For this update the Cochrane Peripheral Vascular Diseases Group Trials Search Co-ordinator (TSC) searched the Specialised Register (last searched March 2013) and CENTRAL (2013, Issue 3) for randomised controlled trials (RCTs) comparing fibrinolytic agents to treat peripheral arterial ischaemia.

Selection criteria

RCTs comparing fibrinolytic agents to treat peripheral arterial occlusion.

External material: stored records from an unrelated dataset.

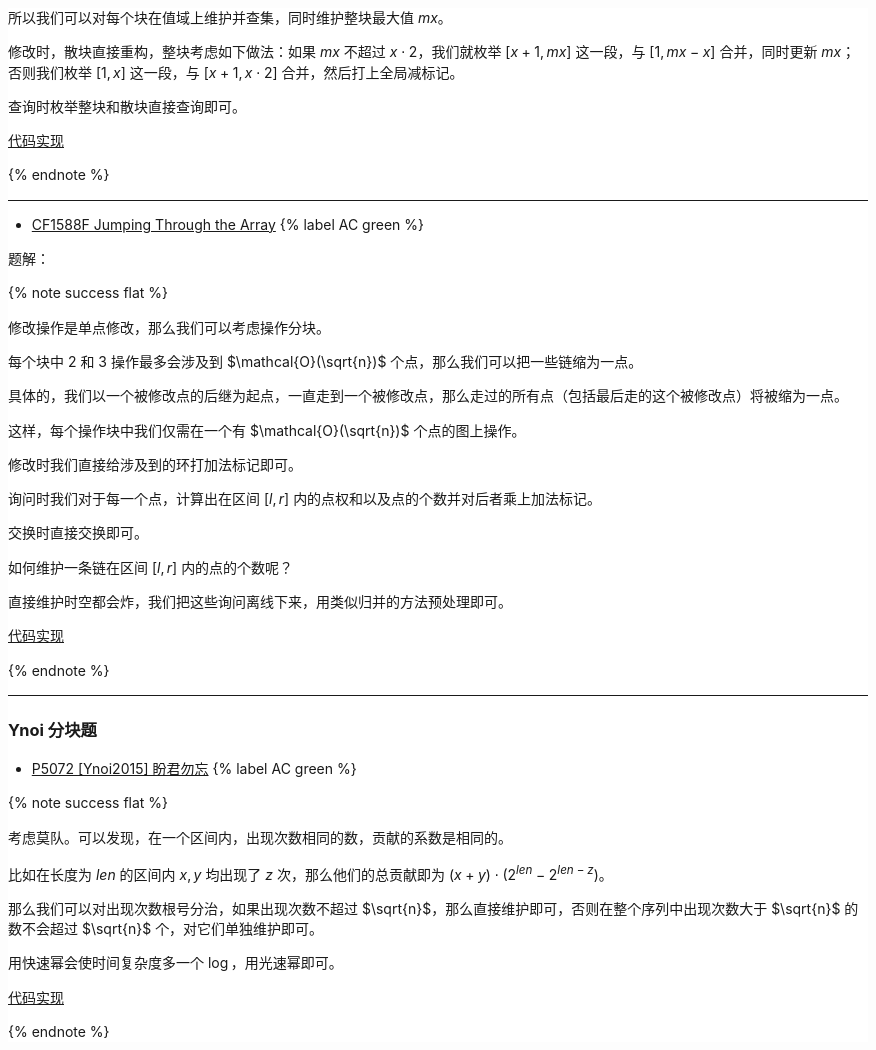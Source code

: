 所以我们可以对每个块在值域上维护并查集，同时维护整块最大值 $mx$。

修改时，散块直接重构，整块考虑如下做法：如果 $mx$ 不超过 $x \cdot 2$，我们就枚举 $[x + 1, mx]$ 这一段，与 $[1, mx - x]$ 合并，同时更新 $mx$；否则我们枚举 $[1, x]$ 这一段，与 $[x + 1, x \cdot 2]$ 合并，然后打上全局减标记。

查询时枚举整块和散块直接查询即可。

[代码实现](https://codeforces.com/contest/896/submission/157970356)

{% endnote %}

------

- [CF1588F Jumping Through the Array](https://codeforces.com/problemset/problem/1588/F) {% label AC green %}

题解：

{% note success flat %}

修改操作是单点修改，那么我们可以考虑操作分块。

每个块中 $2$ 和 $3$ 操作最多会涉及到 $\mathcal{O}(\sqrt{n})$ 个点，那么我们可以把一些链缩为一点。

具体的，我们以一个被修改点的后继为起点，一直走到一个被修改点，那么走过的所有点（包括最后走的这个被修改点）将被缩为一点。

这样，每个操作块中我们仅需在一个有 $\mathcal{O}(\sqrt{n})$ 个点的图上操作。

修改时我们直接给涉及到的环打加法标记即可。

询问时我们对于每一个点，计算出在区间 $[l, r]$ 内的点权和以及点的个数并对后者乘上加法标记。

交换时直接交换即可。

如何维护一条链在区间 $[l, r]$ 内的点的个数呢？

直接维护时空都会炸，我们把这些询问离线下来，用类似归并的方法预处理即可。

[代码实现](https://codeforces.com/contest/1588/submission/158674627)

{% endnote %}

------

### Ynoi 分块题

- [P5072 [Ynoi2015] 盼君勿忘](https://www.luogu.com.cn/problem/P5072) {% label AC green %}

{% note success flat %}

考虑莫队。可以发现，在一个区间内，出现次数相同的数，贡献的系数是相同的。

比如在长度为 $len$ 的区间内 $x, y$ 均出现了 $z$ 次，那么他们的总贡献即为 $(x + y) \cdot (2^{len} - 2^{len - z})$。

那么我们可以对出现次数根号分治，如果出现次数不超过 $\sqrt{n}$，那么直接维护即可，否则在整个序列中出现次数大于 $\sqrt{n}$ 的数不会超过 $\sqrt{n}$ 个，对它们单独维护即可。

用快速幂会使时间复杂度多一个 $\log$，用光速幂即可。

[代码实现](https://www.luogu.com.cn/record/74419646)

{% endnote %}
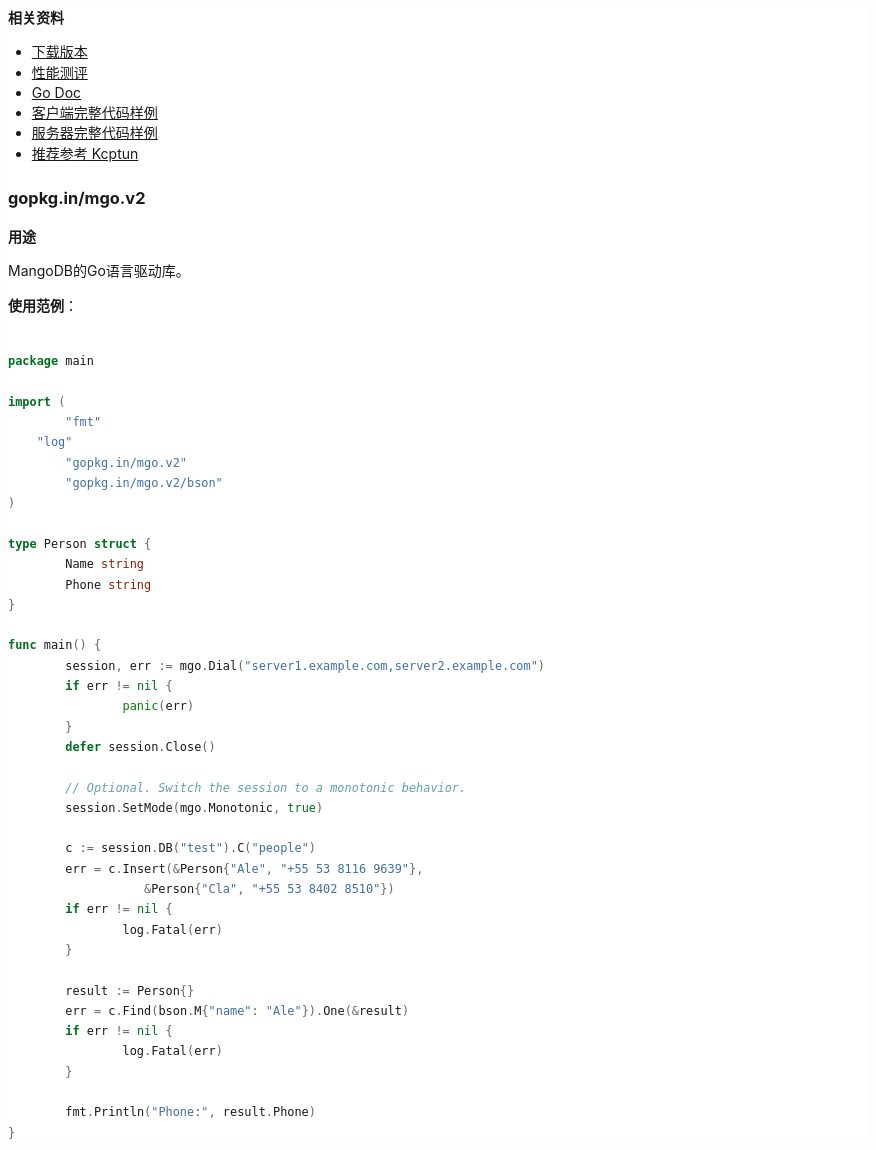 **相关资料**
* [下载版本](https://github.com/xtaci/kcp-go/releases)
* [性能测评](https://github.com/libinzhangyuan/reliable_udp_bench_mark/blob/master/bench_mark.md)
* [Go Doc](https://godoc.org/github.com/xtaci/kcp-go)
* [客户端完整代码样例](https://github.com/xtaci/kcptun/blob/master/client/main.go)
* [服务器完整代码样例](https://github.com/xtaci/kcptun/blob/master/server/main.go)
* [推荐参考 Kcptun](https://github.com/xtaci/kcptun)

### gopkg.in/mgo.v2

**用途**

MangoDB的Go语言驱动库。

**使用范例**：
```go

package main

import (
        "fmt"
	"log"
        "gopkg.in/mgo.v2"
        "gopkg.in/mgo.v2/bson"
)

type Person struct {
        Name string
        Phone string
}

func main() {
        session, err := mgo.Dial("server1.example.com,server2.example.com")
        if err != nil {
                panic(err)
        }
        defer session.Close()

        // Optional. Switch the session to a monotonic behavior.
        session.SetMode(mgo.Monotonic, true)

        c := session.DB("test").C("people")
        err = c.Insert(&Person{"Ale", "+55 53 8116 9639"},
	               &Person{"Cla", "+55 53 8402 8510"})
        if err != nil {
                log.Fatal(err)
        }

        result := Person{}
        err = c.Find(bson.M{"name": "Ale"}).One(&result)
        if err != nil {
                log.Fatal(err)
        }

        fmt.Println("Phone:", result.Phone)
}
```
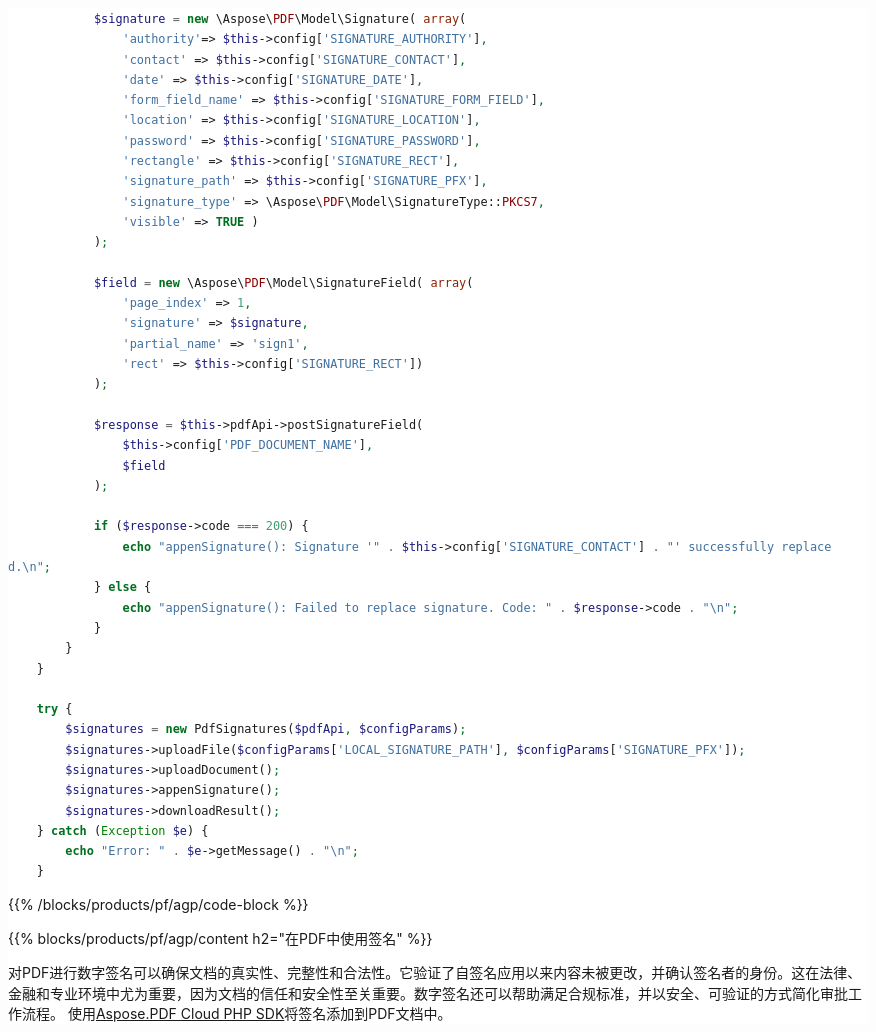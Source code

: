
 ```php
            $signature = new \Aspose\PDF\Model\Signature( array(
                'authority'=> $this->config['SIGNATURE_AUTHORITY'],
                'contact' => $this->config['SIGNATURE_CONTACT'],
                'date' => $this->config['SIGNATURE_DATE'],
                'form_field_name' => $this->config['SIGNATURE_FORM_FIELD'],
                'location' => $this->config['SIGNATURE_LOCATION'],
                'password' => $this->config['SIGNATURE_PASSWORD'],
                'rectangle' => $this->config['SIGNATURE_RECT'],
                'signature_path' => $this->config['SIGNATURE_PFX'],
                'signature_type' => \Aspose\PDF\Model\SignatureType::PKCS7,
                'visible' => TRUE )
            );

            $field = new \Aspose\PDF\Model\SignatureField( array(
                'page_index' => 1,
                'signature' => $signature,
                'partial_name' => 'sign1',
                'rect' => $this->config['SIGNATURE_RECT'])
            );

            $response = $this->pdfApi->postSignatureField(
                $this->config['PDF_DOCUMENT_NAME'],
                $field
            );

            if ($response->code === 200) {
                echo "appenSignature(): Signature '" . $this->config['SIGNATURE_CONTACT'] . "' successfully replaced.\n";
            } else {
                echo "appenSignature(): Failed to replace signature. Code: " . $response->code . "\n";
            }
        }
    }

    try {
        $signatures = new PdfSignatures($pdfApi, $configParams);
        $signatures->uploadFile($configParams['LOCAL_SIGNATURE_PATH'], $configParams['SIGNATURE_PFX']);
        $signatures->uploadDocument();
        $signatures->appenSignature();
        $signatures->downloadResult();
    } catch (Exception $e) {
        echo "Error: " . $e->getMessage() . "\n";
    }
```

{{% /blocks/products/pf/agp/code-block %}}

{{% blocks/products/pf/agp/content h2="在PDF中使用签名" %}}

对PDF进行数字签名可以确保文档的真实性、完整性和合法性。它验证了自签名应用以来内容未被更改，并确认签名者的身份。这在法律、金融和专业环境中尤为重要，因为文档的信任和安全性至关重要。数字签名还可以帮助满足合规标准，并以安全、可验证的方式简化审批工作流程。
使用[Aspose.PDF Cloud PHP SDK](https://products.aspose.cloud/pdf/php/)将签名添加到PDF文档中。

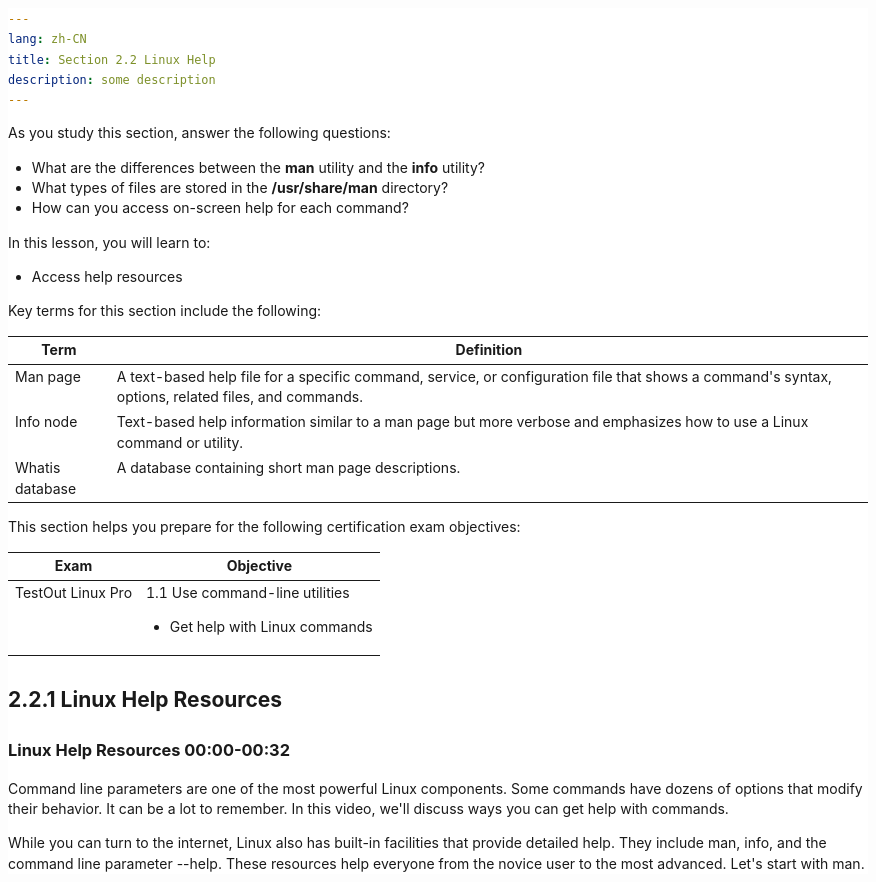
 ```yaml
---
lang: zh-CN
title: Section 2.2 Linux Help
description: some description
---
```


As you study this section, answer the following questions:

<ul><li>What are the differences between the <b >man</b> utility and the <b >info</b> utility?</li>
<li>What types of files are stored in the <b >/usr/share/man</b> directory?</li>
<li>How can you access on-screen help for each command?</li></ul>

In this lesson, you will learn to:

<ul><li>Access help resources</li></ul>

Key terms for this section include the following:

<table class="terms">
<thead><tr><th class_="firstTableHeader" scope="col" >
Term</th>
<th scope="col" >Definition</th></tr></thead>
<tbody><tr><td>Man page</td>
<td>A text-based help file for a specific command,
service, or configuration file that shows a command's syntax, options, related files, and commands.</td></tr>
<tr><td>Info node</td>
<td>Text-based help information similar to a man page
but more verbose and emphasizes how to use a Linux command or utility.</td></tr>
<tr><td>Whatis database</td>
<td>A database containing short man page descriptions.</td></tr></tbody></table>

This section helps you prepare for the following certification exam objectives:

<table class="objectives">
<thead><tr><th class_="firstTableHeader" scope="col" >Exam</th>
<th scope="col" >
Objective</th></tr></thead>
<tbody><tr><td>TestOut Linux Pro</td>
<td>1.1 Use command-line utilities
<ul><li>Get help with Linux commands</li></ul></td></tr></tbody></table>

## 2.2.1 Linux Help Resources

### Linux Help Resources 00:00-00:32

Command line parameters are one of the most powerful Linux components. Some commands have dozens of options that modify their behavior. It can be a lot to remember. In this video, we'll discuss ways you can get help with commands.

While you can turn to the internet, Linux also has built-in facilities that provide detailed help. They include man, info, and the command line parameter --help. These resources help everyone from the novice user to the most advanced. Let's start with man.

Data collection and analysis

Data were analysed for the outcomes vessel patency, time to lysis, limb salvage, amputation, death, complications including major haemorrhage, stroke, and distal embolization.

Main results

Five RCTs involving a total of 687 participants with a range of clinical indications were included. No new studies were included in this update. In one three-pronged study, vessel patency was greater with intra-arterial recombinant tissue plasminogen activator (rt-PA) than with intra-arterial streptokinase (P < 0.04) or intravenous rt-PA (P < 0.01). In participants with peripheral arterial occlusion there was no statistically significant difference in limb salvage at 30 days with either urokinase or rt-PA, though this may reflect the small numbers in the studies. Incidences of haemorrhagic complications varied with fibrinolytic regime but there was no statistically significant difference between intra-arterial urokinase and intra-arterial rt-PA. In the three-pronged study intravenous rt-PA and intra-arterial streptokinase were associated with a significantly higher risk of haemorrhagic complications than with intra-arterial rt-PA (P < 0.05).

Authors' conclusions

There is some evidence to suggest that intra-arterial rt-PA is more effective than intra-arterial streptokinase or intravenous rt-PA in improving vessel patency in people with peripheral arterial occlusion. There was no evidence that rt-PA was more effective than urokinase for patients with peripheral arterial occlusion and some evidence that initial lysis may be more rapid with rt-PA, depending on the regime. Incidences of haemorrhagic complications were not statistically significantly greater with rt-PA than with other regimes. However, all of the findings come from small studies and a general paucity of results means that it is not possible to draw clear conclusions.


Plain language summary

  1. Top of page
  2. Abstract
  3. Plain language summary

Drugs to break down blood clots for people with sudden onset peripheral arterial occlusion

Acute reduction in blood flow to a limb can be caused by a blood clot blocking an artery or a vascular graft. If not treated promptly this condition, known as peripheral arterial occlusion, can result in amputation or be life threatening. Infusion of clot-busting drugs can restore blood flow by dissolving the clot (thrombolysis). This review found some evidence from five randomized controlled trials, involving a total of 687 patients that suggested local infusion of a drug into the affected artery is more effective than infusion into a vein, and is also associated with a lower risk of unwanted bleeding. No particular drug was more effective in preventing limb loss or death than another. The drugs investigated were streptokinase, urokinase, recombinant tissue plasminogen activator and pro-urokinase. More research is needed to confirm these findings. All of the findings of this review came from small studies that involved people with peripheral arterial ischaemia of differing severity.